> Input records
Start of Block

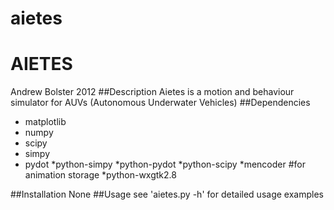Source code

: aietes
======
# AIETES
Andrew Bolster 2012
##Description
Aietes is a motion and behaviour simulator for AUVs (Autonomous Underwater Vehicles)
##Dependencies
* matplotlib
* numpy
* scipy
* simpy
* pydot
*python-simpy
*python-pydot
*python-scipy
*mencoder #for animation storage
*python-wxgtk2.8

##Installation
None
##Usage
see 'aietes.py -h' for detailed usage examples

End of Block

> What this task involves
Reproduce the material above in full, images excluded.

> Answer
Source code

: aietes
======
# AIETES
Andrew Bolster 2012
##Description
Aietes is a motion and behaviour simulator for AUVs (Autonomous Underwater Vehicles)
##Dependencies
* matplotlib
* numpy
* scipy
* simpy
* pydot
*python-simpy
*python-pydot
*python-scipy
*mencoder #for animation storage
*python-wxgtk2.8

##Installation
None
##Usage
see 'aietes.py -h' for detailed usage examples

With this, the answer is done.